EXERCISE GOAL
Find how many lines in the data below include the word "jupyter", then write only that number.

[Dataset entries]
════════════════════

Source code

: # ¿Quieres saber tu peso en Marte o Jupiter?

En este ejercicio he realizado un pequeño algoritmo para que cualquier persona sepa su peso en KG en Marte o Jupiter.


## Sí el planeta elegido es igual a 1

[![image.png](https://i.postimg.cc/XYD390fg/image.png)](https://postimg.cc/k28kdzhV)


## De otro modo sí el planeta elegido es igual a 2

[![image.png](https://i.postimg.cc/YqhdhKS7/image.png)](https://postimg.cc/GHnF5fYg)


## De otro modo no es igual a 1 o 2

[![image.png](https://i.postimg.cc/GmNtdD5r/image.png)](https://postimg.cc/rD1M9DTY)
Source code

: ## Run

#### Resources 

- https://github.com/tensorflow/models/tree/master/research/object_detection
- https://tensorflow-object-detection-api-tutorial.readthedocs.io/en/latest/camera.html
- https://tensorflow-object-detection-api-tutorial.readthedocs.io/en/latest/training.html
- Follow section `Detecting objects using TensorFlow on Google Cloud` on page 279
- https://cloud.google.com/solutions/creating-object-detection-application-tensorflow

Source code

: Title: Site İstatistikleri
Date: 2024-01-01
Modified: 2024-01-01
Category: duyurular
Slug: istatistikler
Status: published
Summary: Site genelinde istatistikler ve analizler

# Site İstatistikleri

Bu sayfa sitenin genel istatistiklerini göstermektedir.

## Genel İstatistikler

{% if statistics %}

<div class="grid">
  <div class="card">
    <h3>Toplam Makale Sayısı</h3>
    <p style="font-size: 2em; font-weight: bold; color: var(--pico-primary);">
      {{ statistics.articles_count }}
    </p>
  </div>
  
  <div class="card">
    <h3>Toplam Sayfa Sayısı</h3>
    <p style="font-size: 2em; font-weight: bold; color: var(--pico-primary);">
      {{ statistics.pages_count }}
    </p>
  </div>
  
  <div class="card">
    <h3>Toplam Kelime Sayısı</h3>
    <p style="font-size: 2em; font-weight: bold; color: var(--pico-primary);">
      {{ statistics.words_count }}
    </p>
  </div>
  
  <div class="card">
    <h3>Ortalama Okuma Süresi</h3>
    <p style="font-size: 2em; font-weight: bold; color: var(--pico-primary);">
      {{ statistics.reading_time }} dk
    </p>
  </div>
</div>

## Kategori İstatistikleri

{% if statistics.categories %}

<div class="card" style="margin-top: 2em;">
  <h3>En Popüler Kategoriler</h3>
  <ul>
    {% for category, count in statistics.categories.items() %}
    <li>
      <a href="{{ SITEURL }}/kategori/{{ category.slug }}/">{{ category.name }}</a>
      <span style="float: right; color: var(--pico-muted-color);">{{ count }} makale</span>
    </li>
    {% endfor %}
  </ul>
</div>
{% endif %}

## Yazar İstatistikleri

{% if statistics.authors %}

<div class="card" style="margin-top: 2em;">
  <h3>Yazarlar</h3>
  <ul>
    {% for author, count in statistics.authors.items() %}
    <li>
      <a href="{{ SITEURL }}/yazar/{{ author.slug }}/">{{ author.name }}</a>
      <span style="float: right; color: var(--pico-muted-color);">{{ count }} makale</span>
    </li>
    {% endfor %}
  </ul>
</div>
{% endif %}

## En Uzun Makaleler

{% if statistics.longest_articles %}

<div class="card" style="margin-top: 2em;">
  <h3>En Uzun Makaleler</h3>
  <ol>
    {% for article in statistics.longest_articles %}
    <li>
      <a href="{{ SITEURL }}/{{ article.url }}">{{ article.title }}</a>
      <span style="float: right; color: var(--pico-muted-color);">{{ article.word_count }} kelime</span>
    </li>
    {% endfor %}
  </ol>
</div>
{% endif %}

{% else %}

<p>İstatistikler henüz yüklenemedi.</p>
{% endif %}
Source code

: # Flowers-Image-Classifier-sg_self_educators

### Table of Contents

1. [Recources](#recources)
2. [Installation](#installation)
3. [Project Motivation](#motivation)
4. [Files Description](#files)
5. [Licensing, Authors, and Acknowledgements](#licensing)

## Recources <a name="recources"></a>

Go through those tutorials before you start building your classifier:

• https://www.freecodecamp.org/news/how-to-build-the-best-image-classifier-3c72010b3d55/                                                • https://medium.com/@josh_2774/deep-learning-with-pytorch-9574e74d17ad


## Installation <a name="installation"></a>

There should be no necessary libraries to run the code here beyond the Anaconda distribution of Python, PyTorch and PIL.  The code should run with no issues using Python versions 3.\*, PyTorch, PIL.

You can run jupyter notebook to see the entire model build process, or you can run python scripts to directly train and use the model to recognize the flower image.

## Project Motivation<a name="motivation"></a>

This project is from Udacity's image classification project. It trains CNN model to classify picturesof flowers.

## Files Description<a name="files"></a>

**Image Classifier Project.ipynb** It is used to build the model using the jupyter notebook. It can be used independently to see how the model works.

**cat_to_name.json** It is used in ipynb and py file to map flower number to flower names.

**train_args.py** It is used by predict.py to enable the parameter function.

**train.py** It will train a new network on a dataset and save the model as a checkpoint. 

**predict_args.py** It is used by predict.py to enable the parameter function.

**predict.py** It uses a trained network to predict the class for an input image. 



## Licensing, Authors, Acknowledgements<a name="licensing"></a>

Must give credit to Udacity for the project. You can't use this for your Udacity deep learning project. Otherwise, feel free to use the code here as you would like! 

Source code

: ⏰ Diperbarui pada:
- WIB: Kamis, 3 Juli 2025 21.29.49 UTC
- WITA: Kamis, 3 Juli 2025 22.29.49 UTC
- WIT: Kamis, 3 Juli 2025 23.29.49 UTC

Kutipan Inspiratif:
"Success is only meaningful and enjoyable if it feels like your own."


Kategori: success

════════════════════

YOUR RESPONSE
2